Unlike with Downfall, this was no extract: the video runs for the same length and has the same melody. To compare it to Downfall, perhaps you have to imagine someone taking the whole of Downfall except the soundtrack, redubbing it and releasing the “re-imagined” movie commercially in the cinema. It’s hard to call that fair use.
(Of course, that’s not quite true, since the filmmaker M-J Delaney shot the Newport video with entirely new footage and new performers Alex Warren and Terema Wainwright, but I hope you get my point.)
Legally, it looks to me as if they were within their rights. Morally, many fans and users who enjoyed the parody may not agree. But to me, it’s the financial question that is most interesting.
Could EMI have turned this to Jay-Z’s advantage
Right now, EMI (and, by extension, Jay-Z) are looking pretty heavy-handed.
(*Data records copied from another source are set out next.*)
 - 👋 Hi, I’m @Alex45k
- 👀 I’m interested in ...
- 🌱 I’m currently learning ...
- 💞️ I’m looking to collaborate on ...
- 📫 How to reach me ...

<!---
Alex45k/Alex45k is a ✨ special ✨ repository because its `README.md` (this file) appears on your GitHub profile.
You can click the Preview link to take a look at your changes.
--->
A talented filmmaker makes an homage of their music and they squelch it, quickly. That can’t be good for their brand.
The official video on YouTube has 55 million views. The spoof had had about two million, I think. You could argue that, if YouTube was selling ads against it, then EMI should get its share to give to the original artists. That’s 2 million views x $10 CPM (that’s an incredibly generous assumption and probably out by a factor of 10) $1 CPM (still a generous assumption given low YouTube fill rates) x 55% (YouTube keeps the rest) = $11,000 $1,100. So EMI could have claimed a share of that advertising revenue.
But EMI’s real issue is that it is worried that by letting someone put out the entirety of its tune on YouTube, it would not be able to sell that track again. What if an advertiser chose to use the parody not the original? Would it stop users downloading the iTunes version? What is the financial impact?
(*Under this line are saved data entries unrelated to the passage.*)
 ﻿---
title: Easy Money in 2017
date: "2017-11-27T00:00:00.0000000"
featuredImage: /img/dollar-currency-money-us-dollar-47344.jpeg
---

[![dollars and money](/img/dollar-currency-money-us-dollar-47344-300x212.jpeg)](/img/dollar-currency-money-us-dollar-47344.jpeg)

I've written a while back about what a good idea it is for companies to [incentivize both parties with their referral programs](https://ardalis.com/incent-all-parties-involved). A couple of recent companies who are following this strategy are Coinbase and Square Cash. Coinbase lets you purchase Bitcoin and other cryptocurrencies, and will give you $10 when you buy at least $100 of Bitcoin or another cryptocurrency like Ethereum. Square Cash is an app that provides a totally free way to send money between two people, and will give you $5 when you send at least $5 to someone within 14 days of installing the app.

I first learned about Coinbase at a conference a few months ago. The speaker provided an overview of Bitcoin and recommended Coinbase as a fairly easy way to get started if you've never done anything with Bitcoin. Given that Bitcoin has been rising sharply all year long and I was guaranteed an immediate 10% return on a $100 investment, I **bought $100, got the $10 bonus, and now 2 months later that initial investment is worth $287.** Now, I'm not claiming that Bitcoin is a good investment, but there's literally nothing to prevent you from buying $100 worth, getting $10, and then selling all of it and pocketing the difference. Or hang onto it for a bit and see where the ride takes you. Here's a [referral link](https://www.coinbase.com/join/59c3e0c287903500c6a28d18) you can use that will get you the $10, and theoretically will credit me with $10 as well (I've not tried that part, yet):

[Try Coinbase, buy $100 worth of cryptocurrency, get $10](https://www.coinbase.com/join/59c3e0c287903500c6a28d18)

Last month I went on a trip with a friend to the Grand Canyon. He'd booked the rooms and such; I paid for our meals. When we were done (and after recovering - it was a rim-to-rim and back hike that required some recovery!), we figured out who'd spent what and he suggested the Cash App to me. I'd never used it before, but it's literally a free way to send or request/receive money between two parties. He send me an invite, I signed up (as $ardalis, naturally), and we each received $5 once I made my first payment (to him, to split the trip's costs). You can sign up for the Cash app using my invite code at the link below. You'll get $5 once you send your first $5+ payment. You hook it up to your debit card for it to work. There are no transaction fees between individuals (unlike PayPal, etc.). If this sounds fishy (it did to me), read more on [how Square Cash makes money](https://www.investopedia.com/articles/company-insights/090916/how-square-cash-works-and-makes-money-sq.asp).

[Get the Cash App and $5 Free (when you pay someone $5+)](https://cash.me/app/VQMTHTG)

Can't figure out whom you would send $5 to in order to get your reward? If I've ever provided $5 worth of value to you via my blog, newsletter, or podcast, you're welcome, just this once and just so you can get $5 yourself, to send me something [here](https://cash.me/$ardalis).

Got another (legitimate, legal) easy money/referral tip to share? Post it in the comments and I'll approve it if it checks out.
I don’t think this is as clear-cut as Downfall. If I were EMI, I would have contacted director M-J Delaney and said “Oi! You’re using our copyright, on many levels. We love your work, and would like to promote through all our Jay-Z channels. But since it is so derivative, and you are climbing on the shoulders of our talent, we want a percentage (50%? 75%? 80%?).”
Everyone wins. A relatively obscure director gets his her 15 minutes of fame (and the chance to capitalise on it), as do the performers. Jay-Z shows he is able to take a joke. EMI makes more money.
For all I know, that’s what happened. And either the director said no or EMI’s lawyers couldn’t move first. The takedown could even be a negotiating tactic (albeit a heavy-handed one).
In the end, if I were EMI, I would be trying my damnedest to have a strategy that says “when someone does something cool and viral with some of our content, we want a piece of it, because that’s good for everybody”, not “Shut it down. Right the hell NOW!”
But that’s not how big companies work. Which is why, I fear, they may be doomed.